--- START ---
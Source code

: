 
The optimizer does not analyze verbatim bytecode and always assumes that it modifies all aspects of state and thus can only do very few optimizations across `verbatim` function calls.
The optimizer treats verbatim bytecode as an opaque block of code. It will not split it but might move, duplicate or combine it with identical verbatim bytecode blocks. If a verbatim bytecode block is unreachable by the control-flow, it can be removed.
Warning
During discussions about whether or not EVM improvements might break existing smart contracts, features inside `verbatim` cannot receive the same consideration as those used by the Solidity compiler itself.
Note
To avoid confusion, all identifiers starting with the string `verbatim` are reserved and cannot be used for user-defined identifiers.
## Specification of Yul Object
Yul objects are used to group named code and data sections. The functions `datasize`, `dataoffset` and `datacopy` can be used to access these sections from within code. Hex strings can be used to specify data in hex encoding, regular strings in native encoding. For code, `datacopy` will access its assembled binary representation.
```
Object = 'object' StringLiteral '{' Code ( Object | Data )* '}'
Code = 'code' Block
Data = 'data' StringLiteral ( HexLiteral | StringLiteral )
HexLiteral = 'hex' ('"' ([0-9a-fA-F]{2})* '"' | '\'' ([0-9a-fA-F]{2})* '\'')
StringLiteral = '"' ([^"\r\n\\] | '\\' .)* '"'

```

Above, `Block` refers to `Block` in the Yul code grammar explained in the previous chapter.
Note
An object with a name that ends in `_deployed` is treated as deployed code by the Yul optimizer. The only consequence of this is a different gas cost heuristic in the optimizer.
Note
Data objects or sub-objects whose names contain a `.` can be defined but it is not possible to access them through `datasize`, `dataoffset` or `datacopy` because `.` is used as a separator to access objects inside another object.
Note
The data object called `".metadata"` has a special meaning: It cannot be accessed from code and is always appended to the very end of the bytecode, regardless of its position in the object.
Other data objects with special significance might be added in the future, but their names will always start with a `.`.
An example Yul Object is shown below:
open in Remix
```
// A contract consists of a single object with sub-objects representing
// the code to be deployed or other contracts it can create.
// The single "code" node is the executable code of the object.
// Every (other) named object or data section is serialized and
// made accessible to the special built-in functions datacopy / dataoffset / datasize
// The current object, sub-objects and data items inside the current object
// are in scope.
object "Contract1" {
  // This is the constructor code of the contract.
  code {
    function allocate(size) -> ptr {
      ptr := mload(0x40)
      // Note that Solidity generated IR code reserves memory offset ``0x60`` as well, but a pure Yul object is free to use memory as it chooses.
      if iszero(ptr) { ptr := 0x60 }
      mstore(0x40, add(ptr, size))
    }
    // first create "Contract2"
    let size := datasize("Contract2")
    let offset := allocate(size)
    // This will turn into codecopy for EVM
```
--- END ---
**Instructions to follow**
The whole listing above is to be copied exactly.

**Result of this task**
Source code

: 
The optimizer does not analyze verbatim bytecode and always assumes that it modifies all aspects of state and thus can only do very few optimizations across `verbatim` function calls.
The optimizer treats verbatim bytecode as an opaque block of code. It will not split it but might move, duplicate or combine it with identical verbatim bytecode blocks. If a verbatim bytecode block is unreachable by the control-flow, it can be removed.
Warning
During discussions about whether or not EVM improvements might break existing smart contracts, features inside `verbatim` cannot receive the same consideration as those used by the Solidity compiler itself.
Note
To avoid confusion, all identifiers starting with the string `verbatim` are reserved and cannot be used for user-defined identifiers.
## Specification of Yul Object
Yul objects are used to group named code and data sections. The functions `datasize`, `dataoffset` and `datacopy` can be used to access these sections from within code. Hex strings can be used to specify data in hex encoding, regular strings in native encoding. For code, `datacopy` will access its assembled binary representation.
```
Object = 'object' StringLiteral '{' Code ( Object | Data )* '}'
Code = 'code' Block
Data = 'data' StringLiteral ( HexLiteral | StringLiteral )
HexLiteral = 'hex' ('"' ([0-9a-fA-F]{2})* '"' | '\'' ([0-9a-fA-F]{2})* '\'')
StringLiteral = '"' ([^"\r\n\\] | '\\' .)* '"'

```

Above, `Block` refers to `Block` in the Yul code grammar explained in the previous chapter.
Note
An object with a name that ends in `_deployed` is treated as deployed code by the Yul optimizer. The only consequence of this is a different gas cost heuristic in the optimizer.
Note
Data objects or sub-objects whose names contain a `.` can be defined but it is not possible to access them through `datasize`, `dataoffset` or `datacopy` because `.` is used as a separator to access objects inside another object.
Note
The data object called `".metadata"` has a special meaning: It cannot be accessed from code and is always appended to the very end of the bytecode, regardless of its position in the object.
Other data objects with special significance might be added in the future, but their names will always start with a `.`.
An example Yul Object is shown below:
open in Remix
```
// A contract consists of a single object with sub-objects representing
// the code to be deployed or other contracts it can create.
// The single "code" node is the executable code of the object.
// Every (other) named object or data section is serialized and
// made accessible to the special built-in functions datacopy / dataoffset / datasize
// The current object, sub-objects and data items inside the current object
// are in scope.
object "Contract1" {
  // This is the constructor code of the contract.
  code {
    function allocate(size) -> ptr {
      ptr := mload(0x40)
      // Note that Solidity generated IR code reserves memory offset ``0x60`` as well, but a pure Yul object is free to use memory as it chooses.
      if iszero(ptr) { ptr := 0x60 }
      mstore(0x40, add(ptr, size))
    }
    // first create "Contract2"
    let size := datasize("Contract2")
    let offset := allocate(size)
    // This will turn into codecopy for EVM
```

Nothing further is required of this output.